In 1300 other extant documents in Castile, the Crown of Aragon, Navarre, and even the Muslim kingdom of Granada reveal mostly the normal and mundane affairs of everyday life. Property transactions, donations, wills, monastic protests against noble encroachment and abuses, and royal attempts – more often than not failed attempts or ignored by a restless nobility –to restore order are similar in many respects to those of preceding and succeeding decades. In the Iberian peninsula, 1300 was not the dramatic watershed that the arrival of the new century marked for other parts of Europe. Yet, though not charged with the symbolic weight that it had in other realms throughout the medieval West, many Castilians, Aragonese, Catalans, and other people living in Spain had a keen awareness of events transpiring elsewhere. Spaniards, as did many other western Europeans, flocked to Rome in search of indulgences or of the many pleasures (and pains) of medieval tourism in 1300.

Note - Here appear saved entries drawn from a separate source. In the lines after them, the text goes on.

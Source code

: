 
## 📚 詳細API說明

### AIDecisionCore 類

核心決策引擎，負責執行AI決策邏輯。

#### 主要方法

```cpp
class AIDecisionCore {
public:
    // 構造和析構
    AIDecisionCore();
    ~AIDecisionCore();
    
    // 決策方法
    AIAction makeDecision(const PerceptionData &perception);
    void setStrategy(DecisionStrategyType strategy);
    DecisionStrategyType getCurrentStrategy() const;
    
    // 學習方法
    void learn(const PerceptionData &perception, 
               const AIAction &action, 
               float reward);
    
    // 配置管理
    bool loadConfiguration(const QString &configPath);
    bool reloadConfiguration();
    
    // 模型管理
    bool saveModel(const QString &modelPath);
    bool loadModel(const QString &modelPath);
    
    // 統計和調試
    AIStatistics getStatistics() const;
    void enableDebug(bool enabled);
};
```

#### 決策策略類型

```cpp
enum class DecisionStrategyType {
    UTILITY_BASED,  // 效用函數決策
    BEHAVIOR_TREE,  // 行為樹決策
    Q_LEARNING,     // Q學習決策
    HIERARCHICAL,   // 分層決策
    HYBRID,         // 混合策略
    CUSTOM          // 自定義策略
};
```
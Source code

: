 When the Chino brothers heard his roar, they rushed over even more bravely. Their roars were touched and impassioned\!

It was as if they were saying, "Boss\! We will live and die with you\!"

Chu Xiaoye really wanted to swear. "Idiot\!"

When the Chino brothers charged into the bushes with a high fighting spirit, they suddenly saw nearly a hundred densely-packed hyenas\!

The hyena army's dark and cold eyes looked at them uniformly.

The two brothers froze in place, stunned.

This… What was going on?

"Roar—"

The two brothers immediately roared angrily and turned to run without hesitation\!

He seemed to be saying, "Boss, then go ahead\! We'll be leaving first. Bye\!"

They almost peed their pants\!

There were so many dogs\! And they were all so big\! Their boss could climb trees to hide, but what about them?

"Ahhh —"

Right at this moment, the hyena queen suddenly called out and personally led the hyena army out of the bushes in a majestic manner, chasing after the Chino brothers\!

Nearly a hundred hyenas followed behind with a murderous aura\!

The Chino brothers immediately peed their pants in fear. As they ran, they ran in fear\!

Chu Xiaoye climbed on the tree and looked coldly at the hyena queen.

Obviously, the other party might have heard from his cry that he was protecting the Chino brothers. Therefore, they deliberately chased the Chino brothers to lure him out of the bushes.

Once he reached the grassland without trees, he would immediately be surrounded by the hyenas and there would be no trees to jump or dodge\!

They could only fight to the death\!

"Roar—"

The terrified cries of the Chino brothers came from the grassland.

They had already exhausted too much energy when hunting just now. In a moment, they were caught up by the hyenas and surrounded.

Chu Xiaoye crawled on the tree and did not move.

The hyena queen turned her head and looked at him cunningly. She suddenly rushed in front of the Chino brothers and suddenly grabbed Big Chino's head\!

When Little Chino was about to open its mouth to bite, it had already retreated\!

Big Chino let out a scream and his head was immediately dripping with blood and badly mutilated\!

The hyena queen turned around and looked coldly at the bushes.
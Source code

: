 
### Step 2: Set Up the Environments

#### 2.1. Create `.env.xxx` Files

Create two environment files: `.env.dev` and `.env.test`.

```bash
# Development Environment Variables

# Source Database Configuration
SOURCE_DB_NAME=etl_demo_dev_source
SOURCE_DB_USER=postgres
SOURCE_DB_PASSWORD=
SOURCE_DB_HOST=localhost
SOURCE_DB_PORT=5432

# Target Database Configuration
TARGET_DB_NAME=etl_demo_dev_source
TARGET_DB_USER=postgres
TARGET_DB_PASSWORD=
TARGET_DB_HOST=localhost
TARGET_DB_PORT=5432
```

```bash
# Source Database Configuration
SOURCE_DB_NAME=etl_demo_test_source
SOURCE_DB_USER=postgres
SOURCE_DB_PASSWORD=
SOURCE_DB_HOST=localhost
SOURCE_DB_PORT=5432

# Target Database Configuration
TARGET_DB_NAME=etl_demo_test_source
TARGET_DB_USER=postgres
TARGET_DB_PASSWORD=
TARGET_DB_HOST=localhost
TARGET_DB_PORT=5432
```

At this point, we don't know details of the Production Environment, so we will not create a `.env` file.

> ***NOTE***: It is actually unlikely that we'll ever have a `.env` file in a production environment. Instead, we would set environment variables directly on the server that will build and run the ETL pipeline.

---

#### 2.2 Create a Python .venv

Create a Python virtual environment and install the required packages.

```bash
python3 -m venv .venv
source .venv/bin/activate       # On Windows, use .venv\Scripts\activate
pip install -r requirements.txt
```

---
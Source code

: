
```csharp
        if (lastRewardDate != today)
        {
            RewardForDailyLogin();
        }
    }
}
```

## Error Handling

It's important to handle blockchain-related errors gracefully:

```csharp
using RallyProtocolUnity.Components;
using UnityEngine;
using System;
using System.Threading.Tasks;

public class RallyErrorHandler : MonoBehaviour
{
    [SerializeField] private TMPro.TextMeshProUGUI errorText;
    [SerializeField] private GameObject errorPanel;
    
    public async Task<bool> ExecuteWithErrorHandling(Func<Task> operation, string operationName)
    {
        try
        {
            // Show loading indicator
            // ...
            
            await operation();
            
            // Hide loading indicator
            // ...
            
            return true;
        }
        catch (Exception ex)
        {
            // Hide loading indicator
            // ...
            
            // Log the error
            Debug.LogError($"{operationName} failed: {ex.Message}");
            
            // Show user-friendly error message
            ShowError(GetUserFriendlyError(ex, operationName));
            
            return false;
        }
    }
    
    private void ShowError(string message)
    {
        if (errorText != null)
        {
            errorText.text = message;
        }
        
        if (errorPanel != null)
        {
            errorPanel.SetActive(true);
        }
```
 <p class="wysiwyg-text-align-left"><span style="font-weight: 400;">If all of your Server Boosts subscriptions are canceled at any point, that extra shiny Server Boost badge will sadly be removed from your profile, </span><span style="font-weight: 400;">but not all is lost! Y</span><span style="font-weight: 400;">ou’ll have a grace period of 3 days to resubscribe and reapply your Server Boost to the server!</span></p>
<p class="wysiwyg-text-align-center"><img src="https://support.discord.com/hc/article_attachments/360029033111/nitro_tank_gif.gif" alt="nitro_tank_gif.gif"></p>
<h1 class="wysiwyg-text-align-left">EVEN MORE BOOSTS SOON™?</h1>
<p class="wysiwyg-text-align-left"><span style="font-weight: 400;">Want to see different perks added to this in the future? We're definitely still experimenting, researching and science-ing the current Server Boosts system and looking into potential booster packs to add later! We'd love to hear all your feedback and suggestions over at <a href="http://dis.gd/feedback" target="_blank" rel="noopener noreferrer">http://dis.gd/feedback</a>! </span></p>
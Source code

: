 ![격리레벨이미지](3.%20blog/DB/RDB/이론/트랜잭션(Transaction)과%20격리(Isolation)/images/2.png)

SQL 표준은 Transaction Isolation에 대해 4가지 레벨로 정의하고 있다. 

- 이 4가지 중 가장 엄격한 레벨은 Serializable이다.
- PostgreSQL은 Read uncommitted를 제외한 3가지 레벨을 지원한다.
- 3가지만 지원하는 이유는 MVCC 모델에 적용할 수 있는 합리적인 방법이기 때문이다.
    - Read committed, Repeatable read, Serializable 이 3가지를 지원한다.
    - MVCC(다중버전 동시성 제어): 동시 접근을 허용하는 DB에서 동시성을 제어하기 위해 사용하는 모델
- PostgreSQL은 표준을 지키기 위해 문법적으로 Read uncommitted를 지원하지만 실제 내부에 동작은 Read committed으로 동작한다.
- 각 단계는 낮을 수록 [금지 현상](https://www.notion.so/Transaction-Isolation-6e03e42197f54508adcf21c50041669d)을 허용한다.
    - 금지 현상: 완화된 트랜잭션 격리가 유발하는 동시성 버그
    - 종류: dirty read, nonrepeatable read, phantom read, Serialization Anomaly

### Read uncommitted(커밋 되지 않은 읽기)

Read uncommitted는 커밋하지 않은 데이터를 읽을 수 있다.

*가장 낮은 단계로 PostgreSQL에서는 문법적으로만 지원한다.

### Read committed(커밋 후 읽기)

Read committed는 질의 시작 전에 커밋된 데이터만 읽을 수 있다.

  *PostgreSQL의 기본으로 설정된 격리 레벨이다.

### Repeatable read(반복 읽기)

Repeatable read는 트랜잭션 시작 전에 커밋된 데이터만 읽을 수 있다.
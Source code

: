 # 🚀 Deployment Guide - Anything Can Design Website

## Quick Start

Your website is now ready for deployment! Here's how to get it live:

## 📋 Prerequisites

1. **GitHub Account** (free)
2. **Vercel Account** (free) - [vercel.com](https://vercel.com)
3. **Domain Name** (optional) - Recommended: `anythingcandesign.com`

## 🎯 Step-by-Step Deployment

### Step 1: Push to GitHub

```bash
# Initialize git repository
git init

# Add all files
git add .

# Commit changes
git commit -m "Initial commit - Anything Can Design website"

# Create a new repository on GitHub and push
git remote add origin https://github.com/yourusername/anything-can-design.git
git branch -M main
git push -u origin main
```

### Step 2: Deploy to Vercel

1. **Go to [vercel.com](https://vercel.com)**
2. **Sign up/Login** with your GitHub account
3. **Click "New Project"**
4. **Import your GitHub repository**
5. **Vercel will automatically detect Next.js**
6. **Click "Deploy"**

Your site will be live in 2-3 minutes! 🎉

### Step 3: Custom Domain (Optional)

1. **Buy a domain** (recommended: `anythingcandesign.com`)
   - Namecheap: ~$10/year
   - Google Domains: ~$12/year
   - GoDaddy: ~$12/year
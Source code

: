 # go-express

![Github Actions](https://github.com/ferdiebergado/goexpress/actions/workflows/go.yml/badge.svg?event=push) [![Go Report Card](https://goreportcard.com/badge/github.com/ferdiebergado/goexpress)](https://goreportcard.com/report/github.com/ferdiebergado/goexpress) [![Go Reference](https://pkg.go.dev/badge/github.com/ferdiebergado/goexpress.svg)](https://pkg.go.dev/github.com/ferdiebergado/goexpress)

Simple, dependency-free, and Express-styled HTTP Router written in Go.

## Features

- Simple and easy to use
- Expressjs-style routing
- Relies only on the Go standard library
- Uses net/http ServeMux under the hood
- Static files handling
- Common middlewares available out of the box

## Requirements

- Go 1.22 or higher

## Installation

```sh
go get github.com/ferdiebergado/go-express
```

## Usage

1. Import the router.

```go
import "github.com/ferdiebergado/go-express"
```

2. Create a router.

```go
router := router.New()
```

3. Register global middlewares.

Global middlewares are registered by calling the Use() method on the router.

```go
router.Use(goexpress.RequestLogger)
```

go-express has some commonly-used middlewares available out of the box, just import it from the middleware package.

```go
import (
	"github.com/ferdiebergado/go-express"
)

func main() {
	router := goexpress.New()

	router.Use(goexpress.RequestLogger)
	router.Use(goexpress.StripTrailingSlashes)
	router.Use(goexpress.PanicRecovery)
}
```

For those living in what we know today as Spain, the excitement about the new century must have been a bit disconcerting and a further reminder, despite the great strides made to integrate the peninsula into European affairs from the late eleventh century onwards, of a disconnect with the rest of the medieval West. Throughout medieval Spain the year was identified in the documentation as era de (the era of) 1338. The Spanish 1300 had, in fact, occurred in what, for most of the rest of Europe, was still 1262. The real 1300, if we can call calendrical conventions real, thus passed without too many momentous events or without many of those signal watersheds around which traditional historiography has been built. Nonetheless, dramatic transformations were already in the making, and the diverse Spanish realms faced harder and more troubling times in the decades ahead. For one, Castilians, Aragonese, Catalans, and Valencians, though still dating their documents by the old formula that placed the beginning of the Christian era 38 years before Jesus’ birth, were increasingly aware of being chronologically out of step with the rest of Europe. Some documents after 1300 noted both the ancient traditional forms of dating and the dating norms in use in other European kingdoms. By the late fourteenth century, all the Spanish realms had abandoned the old style of dating and embraced the rest of Europe, choosing Christ’s birth as the appropriate chronological marker.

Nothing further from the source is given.